Indigo, one of the colors of the rainbow, in between blue and violet, was preferred not just for its color, but also its excellent resistance to fading or running.
The emergence of cheaper and more readily available synthetic dyes, unfortunately, practically killed the indigo trade in the Philippines, with the tradition kept alive mainly in indigenous communities that continue to use the natural dye for their weaves.
The indigo trade, however, is showing signs of new life, thanks to the efforts of the Non-Timber Forest Products Exchange Program Philippines, which started working on the Indigo Project as part of efforts to promote the use of non-timber forest products—such as indigo—to give alternative livelihood to forest dwellers such as indigenous peoples while protecting the little that remains of the country’s forests.
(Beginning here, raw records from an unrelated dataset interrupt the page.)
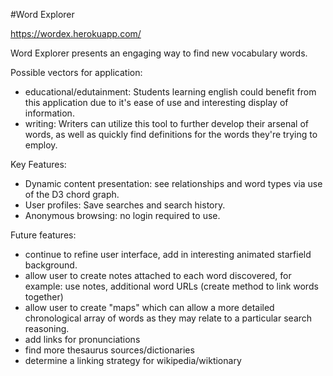 #Word Explorer

https://wordex.herokuapp.com/

Word Explorer presents an engaging way to find new vocabulary words.

Possible vectors for application:
- educational/edutainment:
Students learning english could benefit from this application due to it's ease of use and interesting display of information.
- writing: Writers can utilize this tool to further develop their arsenal of words, as well as quickly find definitions for the words they're trying to employ.

Key Features:

- Dynamic content presentation: see relationships and word types via use of the D3 chord graph.
- User profiles: Save searches and search history.
- Anonymous browsing: no login required to use.

Future features:
- continue to refine user interface, add in interesting animated starfield background.
- allow user to create notes attached to each word discovered, for example:
  use notes, additional word URLs (create method to link words together)
- allow user to create "maps" which can allow a more detailed chronological array of words as they may relate
to a particular search reasoning.
- add links for pronunciations
- find more thesaurus sources/dictionaries
- determine a linking strategy for wikipedia/wiktionary

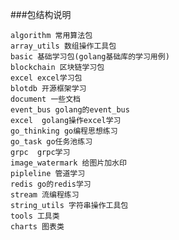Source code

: ###包结构说明

    algorithm 常用算法包
    array_utils 数组操作工具包
    basic 基础学习包(golang基础库的学习用例)
    blockchain 区块链学习包
    excel excel学习包
    blotdb 开源框架学习
    document 一些文档
    event_bus golang的event_bus
    excel  golang操作excel学习
    go_thinking go编程思想练习
    go_task go任务池练习
    grpc  grpc学习
    image_watermark 给图片加水印
    pipleline 管道学习
    redis go的redis学习
    stream 流编程练习
    string_utils 字符串操作工具包
    tools 工具类
    charts 图表类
The Indigo Project works with indigenous populations in upland and rural communities in the Philippines and Indonesia, including members of Mangyan Alangan, Mangyan Hanunoo and Mangyan Iraya of Mindoro; Higaonon of Bukidnon, Palaw’anon and Tagbanua of Palawan, T’boli of South Cotabato, Maguindanao weavers and those of Negros.
“We need to reduce pressure on the forest,” NTFP EP executive director Ruth Canlas tells the Inquirer.
One way to help reduce the demand for timber is to show the huge profit potential of indigo.
Canlas says these forest areas and their fringes usually have a lot of wild indigo, but the people do not see their value because they are like grass, not knowing that within lies a treasure, with powdered indigo selling for a minimum of P3,000 a kilo.
The processing of indigo involves soaking the indigo leaves in water for 48 hours. To “awaken” the dye, lye is added. Sediments that settle at the bottom of the container become indigo cake, which when dried becomes indigo powder. It is a simple process that has remained practically unchanged since the days of the galleon trade and does not require a lot of capital.
The yield is 10 percent, meaning for every kilo of leaves, a farmer can get 100 grams of indigo powder. The technology best-suited for indigo powder production and indigo dye application on abaca, cotton and piña was provided by the Philippine Textile Research Institute, an attached agency of the Department of Science and Technology.
Funding came from the European Union and Dutch organization Hivos, partners of NTFP-EP Philippines in the Sustainable Consumption and Production of Handwoven Textile Project where indigo is also a part of.
Canlas says that what is good about indigo is that it can be planted all over the country and even aids in boosting the fertility of the soil because it is an excellent nitrogen fixing agent. But it does prefer warm and dry areas such as Abra, where the indigenous Tingguian communities have long used it in their traditional weaves.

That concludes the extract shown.